5.

 語り終えて、息を乱しながら胡桃の顔は青ざめていた。

 俺は今聞いた話を頭の中で反芻はんすうしながら、静かに問う。

「で、俺にどうして欲しいんだ」

「決まっているでしょう。西島を殺したいんです。だから鬼になるんです」

 目を見開いて胡桃は言った。

 ふん、と俺は鼻を鳴らす。

 ある意味では、こいつも狂っている。いや、一時的に正常な判断をなくしていると言うべきか。

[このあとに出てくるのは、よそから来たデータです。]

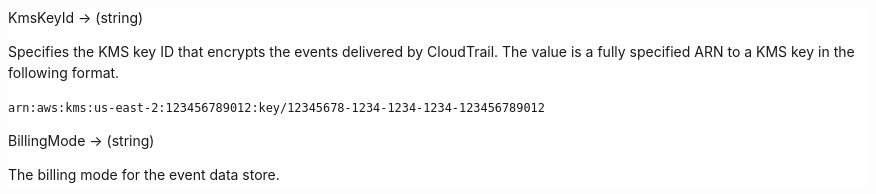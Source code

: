 KmsKeyId -> (string)

Specifies the KMS key ID that encrypts the events delivered by CloudTrail. The value is a fully specified ARN to a KMS key in the following format.

`arn:aws:kms:us-east-2:123456789012:key/12345678-1234-1234-1234-123456789012`

BillingMode -> (string)

The billing mode for the event data store.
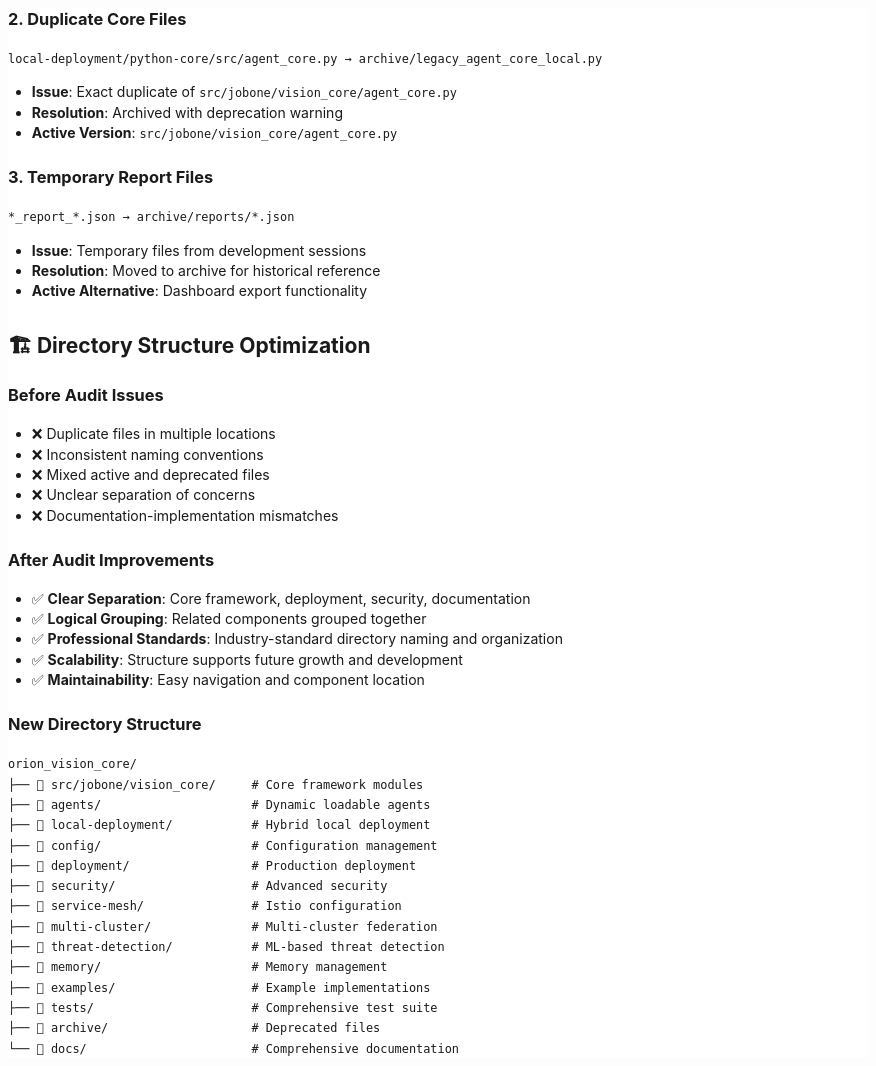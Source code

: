 ### 2. Duplicate Core Files
```
local-deployment/python-core/src/agent_core.py → archive/legacy_agent_core_local.py
```
- **Issue**: Exact duplicate of `src/jobone/vision_core/agent_core.py`
- **Resolution**: Archived with deprecation warning
- **Active Version**: `src/jobone/vision_core/agent_core.py`

### 3. Temporary Report Files
```
*_report_*.json → archive/reports/*.json
```
- **Issue**: Temporary files from development sessions
- **Resolution**: Moved to archive for historical reference
- **Active Alternative**: Dashboard export functionality

## 🏗️ Directory Structure Optimization

### Before Audit Issues
- ❌ Duplicate files in multiple locations
- ❌ Inconsistent naming conventions
- ❌ Mixed active and deprecated files
- ❌ Unclear separation of concerns
- ❌ Documentation-implementation mismatches

### After Audit Improvements
- ✅ **Clear Separation**: Core framework, deployment, security, documentation
- ✅ **Logical Grouping**: Related components grouped together
- ✅ **Professional Standards**: Industry-standard directory naming and organization
- ✅ **Scalability**: Structure supports future growth and development
- ✅ **Maintainability**: Easy navigation and component location

### New Directory Structure
```
orion_vision_core/
├── 📁 src/jobone/vision_core/     # Core framework modules
├── 📁 agents/                     # Dynamic loadable agents
├── 📁 local-deployment/           # Hybrid local deployment
├── 📁 config/                     # Configuration management
├── 📁 deployment/                 # Production deployment
├── 📁 security/                   # Advanced security
├── 📁 service-mesh/               # Istio configuration
├── 📁 multi-cluster/              # Multi-cluster federation
├── 📁 threat-detection/           # ML-based threat detection
├── 📁 memory/                     # Memory management
├── 📁 examples/                   # Example implementations
├── 📁 tests/                      # Comprehensive test suite
├── 📁 archive/                    # Deprecated files
└── 📁 docs/                       # Comprehensive documentation
```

「西島を、倒すための力が欲しい。鬼は最高の力を持つ怪物。故に鬼は鬼しか殺せないとさっき仰っていましたよね。私はそのために鬼になるんです。西島は殺さないと口では言っていますが、絶対に嘘です。次はきっと私か妹が殺されます。そんなの絶対に嫌。化け物と結婚するのもご免です。だから、殺される前にやるんです」

「俺に殺してくれって依頼しない理由は?自分の手は汚さずに済むし楽だぜ」

 この答えはまあ予想していたが、思った通りの答えが返ってきた。

「これは仇討ちでもあるんですよ、赤江さん。私は父を殺されたんです。実の家族を。だからこの手で西島を殺してやらないと気が済まない。決意は出来ていますが私にはその力がないんです」

 そう言って胡桃は挑むように俺を見た。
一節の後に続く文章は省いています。